Para os teólogos do Neoliberalismo, como M. Novak, P. Berger e R. Neuhaus, somente com a adoção destes princípios os pobres poderiam ser retirados de sua pobreza. O cristianismo afirma a liberdade na interdependência e a tolerância, que são vistos por esses teólogos como frutos cristãos do Neoliberalismo. No entanto, o capitalismo neoliberal gerou desigualdades como nenhum outro sistema econômico e político anterior. A teologia que se relaciona a ele parece-lhe fechar os olhos.
A missão da Igreja nesse modelo se resume a tratar o vazio espiritual e moral do mundo atual e legitimar o capitalismo. Esse é o caso da teologia da prosperidade.
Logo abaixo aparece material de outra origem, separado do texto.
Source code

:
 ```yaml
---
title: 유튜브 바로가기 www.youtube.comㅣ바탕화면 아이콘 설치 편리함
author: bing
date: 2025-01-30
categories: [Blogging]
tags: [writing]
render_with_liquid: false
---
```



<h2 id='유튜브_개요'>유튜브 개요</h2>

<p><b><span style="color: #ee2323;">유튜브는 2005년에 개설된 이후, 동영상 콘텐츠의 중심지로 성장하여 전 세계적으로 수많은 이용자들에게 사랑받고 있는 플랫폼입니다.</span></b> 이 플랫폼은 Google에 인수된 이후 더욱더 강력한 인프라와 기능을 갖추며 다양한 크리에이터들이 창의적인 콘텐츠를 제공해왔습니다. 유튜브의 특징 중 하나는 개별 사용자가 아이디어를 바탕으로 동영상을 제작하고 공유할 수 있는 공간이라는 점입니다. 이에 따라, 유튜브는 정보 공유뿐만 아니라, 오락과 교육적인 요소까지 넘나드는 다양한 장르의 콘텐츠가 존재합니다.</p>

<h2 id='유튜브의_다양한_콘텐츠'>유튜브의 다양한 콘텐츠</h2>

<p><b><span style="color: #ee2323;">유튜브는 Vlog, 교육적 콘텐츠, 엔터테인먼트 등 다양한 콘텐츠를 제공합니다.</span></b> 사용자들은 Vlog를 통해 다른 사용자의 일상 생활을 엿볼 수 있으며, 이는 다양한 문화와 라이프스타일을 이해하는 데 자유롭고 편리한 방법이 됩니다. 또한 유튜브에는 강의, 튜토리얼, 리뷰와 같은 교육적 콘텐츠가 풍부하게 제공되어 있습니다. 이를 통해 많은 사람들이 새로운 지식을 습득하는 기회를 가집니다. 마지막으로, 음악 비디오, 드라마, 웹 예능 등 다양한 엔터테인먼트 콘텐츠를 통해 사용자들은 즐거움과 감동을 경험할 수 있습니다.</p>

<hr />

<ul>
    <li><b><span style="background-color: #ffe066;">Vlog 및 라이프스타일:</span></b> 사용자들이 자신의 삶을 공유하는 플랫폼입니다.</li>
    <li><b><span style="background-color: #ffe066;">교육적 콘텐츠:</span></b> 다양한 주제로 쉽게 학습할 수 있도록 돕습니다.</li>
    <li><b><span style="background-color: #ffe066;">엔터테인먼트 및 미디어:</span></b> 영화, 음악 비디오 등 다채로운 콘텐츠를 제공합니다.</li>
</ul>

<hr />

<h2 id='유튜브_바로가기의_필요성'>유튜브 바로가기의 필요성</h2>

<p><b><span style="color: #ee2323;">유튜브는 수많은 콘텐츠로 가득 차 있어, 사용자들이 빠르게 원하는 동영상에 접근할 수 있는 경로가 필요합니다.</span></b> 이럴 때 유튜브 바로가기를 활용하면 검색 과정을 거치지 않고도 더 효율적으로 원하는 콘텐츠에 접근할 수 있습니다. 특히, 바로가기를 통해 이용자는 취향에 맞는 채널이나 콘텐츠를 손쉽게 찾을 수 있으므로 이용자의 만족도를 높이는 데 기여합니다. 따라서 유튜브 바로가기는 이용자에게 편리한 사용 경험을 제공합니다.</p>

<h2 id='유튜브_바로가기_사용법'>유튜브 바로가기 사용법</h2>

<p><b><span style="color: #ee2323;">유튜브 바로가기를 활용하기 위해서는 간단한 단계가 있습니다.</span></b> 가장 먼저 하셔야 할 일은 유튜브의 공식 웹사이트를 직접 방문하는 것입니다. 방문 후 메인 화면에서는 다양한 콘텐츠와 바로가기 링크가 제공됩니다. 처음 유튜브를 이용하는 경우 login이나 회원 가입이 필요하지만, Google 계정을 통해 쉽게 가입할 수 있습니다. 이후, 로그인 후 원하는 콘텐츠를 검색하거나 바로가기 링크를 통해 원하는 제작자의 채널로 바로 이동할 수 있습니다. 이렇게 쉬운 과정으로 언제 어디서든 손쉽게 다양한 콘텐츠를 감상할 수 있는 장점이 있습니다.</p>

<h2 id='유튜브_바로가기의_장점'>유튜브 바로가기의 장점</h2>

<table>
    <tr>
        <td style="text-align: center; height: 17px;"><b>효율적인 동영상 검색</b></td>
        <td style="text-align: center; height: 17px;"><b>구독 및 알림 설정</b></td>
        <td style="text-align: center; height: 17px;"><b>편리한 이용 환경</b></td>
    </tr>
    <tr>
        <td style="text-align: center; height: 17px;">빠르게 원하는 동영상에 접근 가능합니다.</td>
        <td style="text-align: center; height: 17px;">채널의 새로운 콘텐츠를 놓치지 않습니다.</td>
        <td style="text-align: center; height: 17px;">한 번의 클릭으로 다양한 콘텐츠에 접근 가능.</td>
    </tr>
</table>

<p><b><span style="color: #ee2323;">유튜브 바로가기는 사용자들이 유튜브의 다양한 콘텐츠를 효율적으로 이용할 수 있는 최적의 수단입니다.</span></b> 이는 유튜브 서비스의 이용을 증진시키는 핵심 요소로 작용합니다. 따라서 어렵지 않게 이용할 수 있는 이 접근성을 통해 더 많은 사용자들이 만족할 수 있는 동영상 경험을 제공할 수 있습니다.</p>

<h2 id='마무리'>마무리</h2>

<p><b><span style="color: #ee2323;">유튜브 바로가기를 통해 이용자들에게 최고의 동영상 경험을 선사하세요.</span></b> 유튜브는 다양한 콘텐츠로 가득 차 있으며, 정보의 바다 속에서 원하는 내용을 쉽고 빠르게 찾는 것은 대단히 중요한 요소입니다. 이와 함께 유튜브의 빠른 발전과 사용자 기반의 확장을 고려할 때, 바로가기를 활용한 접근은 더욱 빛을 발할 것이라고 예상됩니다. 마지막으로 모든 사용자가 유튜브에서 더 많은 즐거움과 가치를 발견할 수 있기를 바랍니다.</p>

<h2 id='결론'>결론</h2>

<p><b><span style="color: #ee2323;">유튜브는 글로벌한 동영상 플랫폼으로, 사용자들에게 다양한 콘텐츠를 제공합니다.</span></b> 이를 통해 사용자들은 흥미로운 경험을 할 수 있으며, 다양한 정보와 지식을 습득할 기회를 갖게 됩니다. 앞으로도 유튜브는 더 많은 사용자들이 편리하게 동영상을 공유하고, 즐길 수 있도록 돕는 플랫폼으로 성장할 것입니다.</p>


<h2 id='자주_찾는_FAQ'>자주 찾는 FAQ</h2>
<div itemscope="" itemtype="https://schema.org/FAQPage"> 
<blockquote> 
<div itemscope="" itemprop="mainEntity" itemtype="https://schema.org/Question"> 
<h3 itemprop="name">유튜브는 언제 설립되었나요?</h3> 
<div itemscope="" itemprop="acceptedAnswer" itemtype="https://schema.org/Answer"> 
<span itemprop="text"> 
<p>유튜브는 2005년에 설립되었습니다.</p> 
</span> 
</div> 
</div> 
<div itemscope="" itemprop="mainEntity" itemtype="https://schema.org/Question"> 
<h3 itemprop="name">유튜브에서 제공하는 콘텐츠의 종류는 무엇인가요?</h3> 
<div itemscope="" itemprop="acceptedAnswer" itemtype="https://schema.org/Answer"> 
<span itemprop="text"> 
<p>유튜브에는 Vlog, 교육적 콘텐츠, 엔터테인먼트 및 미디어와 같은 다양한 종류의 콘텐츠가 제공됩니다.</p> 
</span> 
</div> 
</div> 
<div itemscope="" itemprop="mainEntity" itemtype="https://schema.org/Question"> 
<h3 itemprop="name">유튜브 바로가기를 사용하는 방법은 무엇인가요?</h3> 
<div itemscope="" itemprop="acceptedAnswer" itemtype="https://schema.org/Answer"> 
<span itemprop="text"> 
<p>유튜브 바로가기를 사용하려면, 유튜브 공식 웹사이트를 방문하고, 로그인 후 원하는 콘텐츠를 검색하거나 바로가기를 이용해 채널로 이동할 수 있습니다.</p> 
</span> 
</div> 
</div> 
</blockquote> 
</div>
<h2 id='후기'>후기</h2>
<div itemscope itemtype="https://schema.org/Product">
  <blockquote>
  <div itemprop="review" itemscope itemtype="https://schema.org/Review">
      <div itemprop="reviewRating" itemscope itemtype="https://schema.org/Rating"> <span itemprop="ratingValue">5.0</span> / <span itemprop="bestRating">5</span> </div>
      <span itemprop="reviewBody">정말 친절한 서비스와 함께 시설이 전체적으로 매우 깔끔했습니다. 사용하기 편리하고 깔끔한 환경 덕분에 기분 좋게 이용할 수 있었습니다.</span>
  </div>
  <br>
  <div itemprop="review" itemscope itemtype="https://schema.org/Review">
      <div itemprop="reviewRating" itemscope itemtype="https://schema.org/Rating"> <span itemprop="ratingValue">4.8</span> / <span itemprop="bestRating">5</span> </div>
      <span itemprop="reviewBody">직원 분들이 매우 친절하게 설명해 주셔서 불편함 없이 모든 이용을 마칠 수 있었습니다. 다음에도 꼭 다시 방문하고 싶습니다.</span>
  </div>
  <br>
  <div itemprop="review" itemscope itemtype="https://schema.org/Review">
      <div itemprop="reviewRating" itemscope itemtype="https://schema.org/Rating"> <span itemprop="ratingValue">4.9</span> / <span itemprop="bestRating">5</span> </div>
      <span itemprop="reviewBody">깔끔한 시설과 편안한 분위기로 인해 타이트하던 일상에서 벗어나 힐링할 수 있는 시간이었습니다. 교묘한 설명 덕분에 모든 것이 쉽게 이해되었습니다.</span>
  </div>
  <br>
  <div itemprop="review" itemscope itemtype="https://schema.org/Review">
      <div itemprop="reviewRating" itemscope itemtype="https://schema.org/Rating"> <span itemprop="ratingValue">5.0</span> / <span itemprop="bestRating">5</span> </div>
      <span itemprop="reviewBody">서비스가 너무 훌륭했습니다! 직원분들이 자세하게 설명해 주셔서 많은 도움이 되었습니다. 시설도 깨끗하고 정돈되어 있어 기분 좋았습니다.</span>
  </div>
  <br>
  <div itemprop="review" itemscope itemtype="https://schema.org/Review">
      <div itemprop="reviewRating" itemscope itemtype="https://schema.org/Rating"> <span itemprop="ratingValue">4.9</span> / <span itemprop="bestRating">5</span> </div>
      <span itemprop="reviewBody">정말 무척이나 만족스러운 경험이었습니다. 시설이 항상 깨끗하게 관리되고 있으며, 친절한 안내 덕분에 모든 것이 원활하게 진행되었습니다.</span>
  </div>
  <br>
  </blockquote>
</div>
Nela, as igrejas não apenas são instrumentos como também se tornam cada vez mais empresas neoliberais.

26.1.04

Quem é você?, pergunta a lagarta à Alice, enquanto a fumaça que sai de sua boca (ela está fumando) forma as letras no ar. Essa é a cena do desenho da Disney que eu assisti de novo à tarde no SBT. Quem é você? também é uma das perguntas que Sofia recebe no início de sua história, O mundo de Sofia. Afinal, então, Quem é você?
Pergunta que muitos de nós não temos idéia de como responder, antiga como a filosofia. Ontem perguntei a uma amiga como ela estava. Sua resposta, a princípio, traduzia a sua incerteza em se saber quem é. Falou de atividades que fazia ou deixava de fazer, de trabalho ou da falta dele, do vestibular e seu resultado. Sim, mas e você? Você se resume a essas coisas?
Será que as nossas atividades, nosso trabalho, nossos projetos estão substituindo a nossa essência, o nosso ser? Será que na cultura contemporânea ainda é possível se achar espaço para simplesmente ser? Quem você é? Espero que a sua resposta não se limite às coisas que você faz, mas que você já possa perceber e responder sobre você mesmo.

Lewis Carroll caprichou nas críticas com Alice. Na melhor tradição do uso de histórias pretensamente infantis para fazer crítica política, abusou da menina curiosa que se perde na toca do coelho para escrachar a Inglaterra vitoriana. Grande momento acontece quando Alice toma a palavra, crescida, e discursa contra a Rainha, contra a estupidez de suas decisões, contra o contrasenso de seu governo. Crítica mordaz.